COMPORTAMIENTO

Correr detrás de la hora

La principal causa de la impuntualidad es ser un pésimo gestor del tiempo. Pero como todo hábito, nunca es tarde para cambiar.

El eterno femenino de una imaginativa pintora
El reloj es todo un tema para muchas personas.

DANIELA BLUTH

Durante años Gabriela (57) usó el reloj del auto siete minutos adelantado. Así, al echarle una miradita rápida, pensaba que era más tarde de lo que realmente era. Ese recurso le hacía sentir la adrenalina de la puntualidad que se le escabullía. "Pero era una trampa al solitario.
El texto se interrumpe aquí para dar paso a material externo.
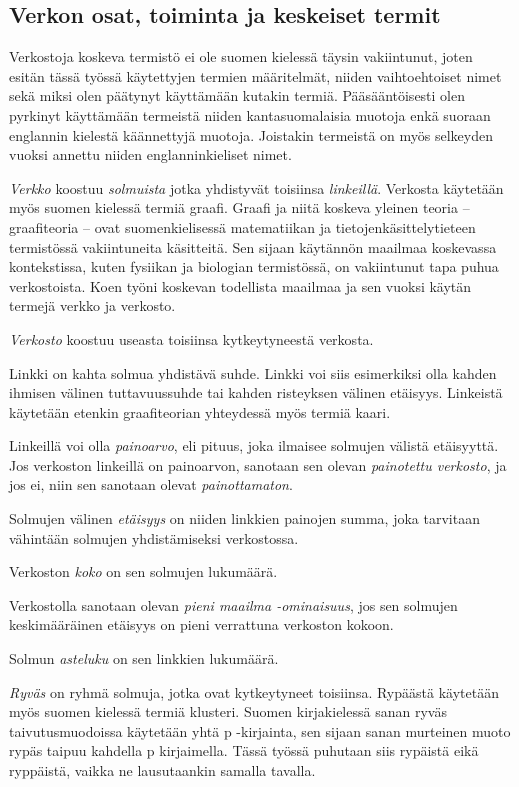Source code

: \documentclass[finnish,12pt,a4paper,pdftex,elec,utf8]{aaltothesis}
\begin{document}
\subsection{Verkon osat, toiminta ja keskeiset termit}

Verkostoja koskeva termistö ei ole suomen kielessä täysin vakiintunut, joten esitän tässä työssä käytettyjen termien määritelmät, niiden vaihtoehtoiset nimet sekä miksi olen päätynyt käyttämään kutakin termiä. Pääsääntöisesti olen pyrkinyt käyttämään termeistä niiden kantasuomalaisia muotoja enkä suoraan englannin kielestä käännettyjä muotoja. Joistakin termeistä on myös selkeyden vuoksi annettu niiden englanninkieliset nimet.

\emph{Verkko} koostuu \emph{solmuista} jotka yhdistyvät toisiinsa \emph{linkeillä}. Verkosta käytetään myös suomen kielessä termiä graafi. Graafi ja niitä koskeva yleinen teoria – graafiteoria – ovat suomenkielisessä matematiikan ja tietojenkäsittelytieteen termistössä vakiintuneita käsitteitä. Sen sijaan käytännön maailmaa koskevassa kontekstissa, kuten fysiikan ja biologian termistössä, on vakiintunut tapa puhua verkostoista. Koen työni koskevan todellista maailmaa ja sen vuoksi käytän termejä verkko ja verkosto.

\emph{Verkosto} koostuu useasta toisiinsa kytkeytyneestä verkosta.

Linkki on kahta solmua yhdistävä suhde. Linkki voi siis esimerkiksi olla kahden ihmisen välinen tuttavuussuhde tai kahden risteyksen välinen etäisyys. Linkeistä käytetään etenkin graafiteorian yhteydessä myös termiä kaari.

Linkeillä voi olla \emph{painoarvo}, eli pituus, joka ilmaisee solmujen välistä etäisyyttä. Jos verkoston linkeillä on painoarvon, sanotaan sen olevan \emph{painotettu verkosto}, ja jos ei, niin sen sanotaan olevat \emph{painottamaton}.

Solmujen välinen \emph{etäisyys} on niiden linkkien painojen summa, joka tarvitaan vähintään solmujen yhdistämiseksi verkostossa.

Verkoston \emph{koko} on sen solmujen lukumäärä.

Verkostolla sanotaan olevan \emph{pieni maailma -ominaisuus}, jos sen solmujen keskimääräinen etäisyys on pieni verrattuna verkoston kokoon.

Solmun \emph{asteluku} on sen linkkien lukumäärä.

\emph{Ryväs} on ryhmä solmuja, jotka ovat kytkeytyneet toisiinsa. Rypäästä käytetään myös suomen kielessä termiä klusteri. \cite[54--55]{Linkit} Suomen kirjakielessä sanan ryväs taivutusmuodoissa käytetään yhtä p -kirjainta, sen sijaan sanan murteinen muoto rypäs taipuu kahdella p kirjaimella. Tässä työssä puhutaan siis rypäistä eikä ryppäistä, vaikka ne lausutaankin samalla tavalla. \cite{Rypas-rypaan}
\end{document}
Siempre me decía a mí misma: ‘No es taaaaan tarde’". Después de un tiempo se dio cuenta que era peor el remedio que la enfermedad. "El tema del reloj es interno", admite. Hoy, tecnología mediante, se pone varias alarmas y avisos en el celular del tipo: "salir temprano" o "llegar súper puntual". "Si no abuso de esos mensajes, funcionan", dice.

Gabriela llega tarde a casi todos lados: a las reuniones familiares, a las clases de pintura, a buscar a sus hijos al colegio, a la consulta con el médico... "Siempre pienso que me va a dar el tiempo para hacer la lista interminable de cosas que me propongo cada día. Lo que más me cuesta es salir de mi casa, sobre todo en horarios en que otras personas ya están levantadas y siempre se me cruza algo en el camino. ¡Soy vueltera!". Solo una vez llegó "un poquito" tarde a un evento "muy importante". Se trataba de una ceremonia en el cementerio al mes del fallecimiento de su madre. Y Gabriela sabía que no estaba bien atrasarse, pero que la iban a esperar. "No iba a comenzar antes de que yo llegara. Había quedado en pasar a buscar a las amigas de mi madre, entonces, obviamente, la vuelta se hizo más larga de lo que yo pensaba, y tuve que llamar para avisar que estaba unos minutos demorada".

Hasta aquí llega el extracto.